Salary varies from school to school. Government-aided schools pay as per state education board guidelines. Salaries range from Rs. 4,000-5,000 for entry-level teachers and can go up to Rs. 10,000 inclusive of benefits for those with experience. Private or unaided schools have a salary structure as decided by the Trust that runs it, but it is more or less on the same lines.
Employment Opportunities
Schools sometimes advertise staff vacancies in national dailies (if they are schools like the Kendriya Vidyalayas or the DPS [Delhi Public School] which have branches all over India) or in local dailies. But usually you can apply directly, and the school puts you on a database until a vacancy comes up. Once it does, “You have to appear before a panel of the school management, who may test your skills in a live class. If you are selected, you are kept on probation for some time,” says Indira Pillai, principal of the primary section of the SIES school in Mumbai. The probation period varies between 6 months and 2 years depending on the management. Once you are permanently employed, you are entitled to all benefits like Provident Fund and Medical Leave.

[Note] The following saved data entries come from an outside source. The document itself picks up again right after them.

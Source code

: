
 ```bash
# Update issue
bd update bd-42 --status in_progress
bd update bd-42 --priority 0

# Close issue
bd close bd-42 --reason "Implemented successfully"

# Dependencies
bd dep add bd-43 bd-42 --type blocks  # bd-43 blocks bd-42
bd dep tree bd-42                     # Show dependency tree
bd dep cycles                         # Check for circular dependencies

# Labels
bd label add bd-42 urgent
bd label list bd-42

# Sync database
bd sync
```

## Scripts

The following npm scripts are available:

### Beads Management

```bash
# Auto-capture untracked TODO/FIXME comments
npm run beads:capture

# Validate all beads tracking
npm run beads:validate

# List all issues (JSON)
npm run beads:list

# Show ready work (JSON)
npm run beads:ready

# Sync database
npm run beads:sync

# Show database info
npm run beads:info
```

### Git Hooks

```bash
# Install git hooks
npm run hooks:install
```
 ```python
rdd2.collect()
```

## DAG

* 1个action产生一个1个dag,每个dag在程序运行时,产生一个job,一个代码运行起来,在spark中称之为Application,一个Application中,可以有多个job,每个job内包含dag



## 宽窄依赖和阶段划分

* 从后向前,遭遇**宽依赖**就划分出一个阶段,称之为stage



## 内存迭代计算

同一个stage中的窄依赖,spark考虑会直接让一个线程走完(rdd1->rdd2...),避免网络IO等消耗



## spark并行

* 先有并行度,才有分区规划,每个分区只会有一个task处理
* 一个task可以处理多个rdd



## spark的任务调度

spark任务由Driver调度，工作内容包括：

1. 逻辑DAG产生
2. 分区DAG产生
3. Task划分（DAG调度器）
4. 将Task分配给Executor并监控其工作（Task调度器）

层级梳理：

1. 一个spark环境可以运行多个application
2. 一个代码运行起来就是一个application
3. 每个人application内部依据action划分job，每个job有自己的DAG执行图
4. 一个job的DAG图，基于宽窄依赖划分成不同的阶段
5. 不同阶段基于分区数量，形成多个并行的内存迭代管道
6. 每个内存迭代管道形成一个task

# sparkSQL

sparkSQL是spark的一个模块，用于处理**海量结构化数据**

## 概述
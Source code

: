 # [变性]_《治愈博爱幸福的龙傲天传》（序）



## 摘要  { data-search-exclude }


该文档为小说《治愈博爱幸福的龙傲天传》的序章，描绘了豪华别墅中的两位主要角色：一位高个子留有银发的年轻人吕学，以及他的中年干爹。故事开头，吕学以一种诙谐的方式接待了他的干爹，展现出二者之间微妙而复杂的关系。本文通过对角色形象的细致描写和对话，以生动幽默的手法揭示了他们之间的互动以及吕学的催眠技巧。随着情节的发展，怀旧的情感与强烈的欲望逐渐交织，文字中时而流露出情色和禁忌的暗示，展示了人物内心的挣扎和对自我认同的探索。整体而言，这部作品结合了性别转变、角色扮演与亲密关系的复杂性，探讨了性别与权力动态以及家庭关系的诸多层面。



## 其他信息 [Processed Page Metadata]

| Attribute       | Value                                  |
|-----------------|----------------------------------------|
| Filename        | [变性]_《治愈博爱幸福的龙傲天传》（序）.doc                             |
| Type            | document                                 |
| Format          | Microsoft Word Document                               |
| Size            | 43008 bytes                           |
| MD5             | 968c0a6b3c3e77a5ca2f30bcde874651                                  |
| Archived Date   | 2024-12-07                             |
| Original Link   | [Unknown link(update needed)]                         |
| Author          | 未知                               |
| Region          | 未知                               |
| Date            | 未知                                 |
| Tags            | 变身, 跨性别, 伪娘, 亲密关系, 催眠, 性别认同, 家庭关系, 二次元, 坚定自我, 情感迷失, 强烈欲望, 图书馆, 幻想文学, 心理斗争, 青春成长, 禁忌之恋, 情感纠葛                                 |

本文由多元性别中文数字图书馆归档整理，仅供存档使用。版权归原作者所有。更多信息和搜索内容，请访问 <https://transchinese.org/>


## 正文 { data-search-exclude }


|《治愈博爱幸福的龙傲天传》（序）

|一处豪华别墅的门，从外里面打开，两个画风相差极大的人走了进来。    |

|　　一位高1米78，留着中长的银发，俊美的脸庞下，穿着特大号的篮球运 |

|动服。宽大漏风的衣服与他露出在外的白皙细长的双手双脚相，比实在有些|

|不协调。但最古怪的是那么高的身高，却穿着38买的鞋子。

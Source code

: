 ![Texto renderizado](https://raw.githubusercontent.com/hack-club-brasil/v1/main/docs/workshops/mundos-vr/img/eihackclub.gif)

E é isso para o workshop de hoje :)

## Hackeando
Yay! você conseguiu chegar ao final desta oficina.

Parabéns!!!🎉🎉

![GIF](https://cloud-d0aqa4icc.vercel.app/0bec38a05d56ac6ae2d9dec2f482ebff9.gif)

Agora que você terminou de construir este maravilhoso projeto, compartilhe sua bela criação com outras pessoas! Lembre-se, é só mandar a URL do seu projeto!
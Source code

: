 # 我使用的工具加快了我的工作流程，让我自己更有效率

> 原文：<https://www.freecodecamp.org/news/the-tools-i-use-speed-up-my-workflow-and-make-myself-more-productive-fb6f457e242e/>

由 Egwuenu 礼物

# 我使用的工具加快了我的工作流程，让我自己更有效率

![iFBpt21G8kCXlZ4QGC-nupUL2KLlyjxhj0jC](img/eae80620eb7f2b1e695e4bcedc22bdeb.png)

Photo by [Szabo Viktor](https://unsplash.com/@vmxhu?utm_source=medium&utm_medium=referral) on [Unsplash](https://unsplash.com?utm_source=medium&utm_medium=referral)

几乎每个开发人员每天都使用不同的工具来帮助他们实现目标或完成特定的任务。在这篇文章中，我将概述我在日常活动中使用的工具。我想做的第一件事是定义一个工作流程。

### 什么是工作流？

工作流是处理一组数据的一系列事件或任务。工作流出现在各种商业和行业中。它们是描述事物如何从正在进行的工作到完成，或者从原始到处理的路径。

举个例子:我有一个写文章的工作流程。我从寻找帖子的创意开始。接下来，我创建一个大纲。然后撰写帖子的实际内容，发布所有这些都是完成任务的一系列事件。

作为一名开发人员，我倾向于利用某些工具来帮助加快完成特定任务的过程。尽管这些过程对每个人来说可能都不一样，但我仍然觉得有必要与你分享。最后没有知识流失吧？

With governments showing less and less inclination towards permanent recruitment, however, teachers are increasingly being hired on contract for a certain period, after which their contract is renewed if they have done a good job and the position still exists.
Once you have some years of experience as a primary school- teacher, you could rise to become the Asst Principal and then the Principal of the primary section. Or, if you are a graduate in any subject, and do a BEd alongside your teaching, you could go on to become a subject teacher in the middle or secondary school classes.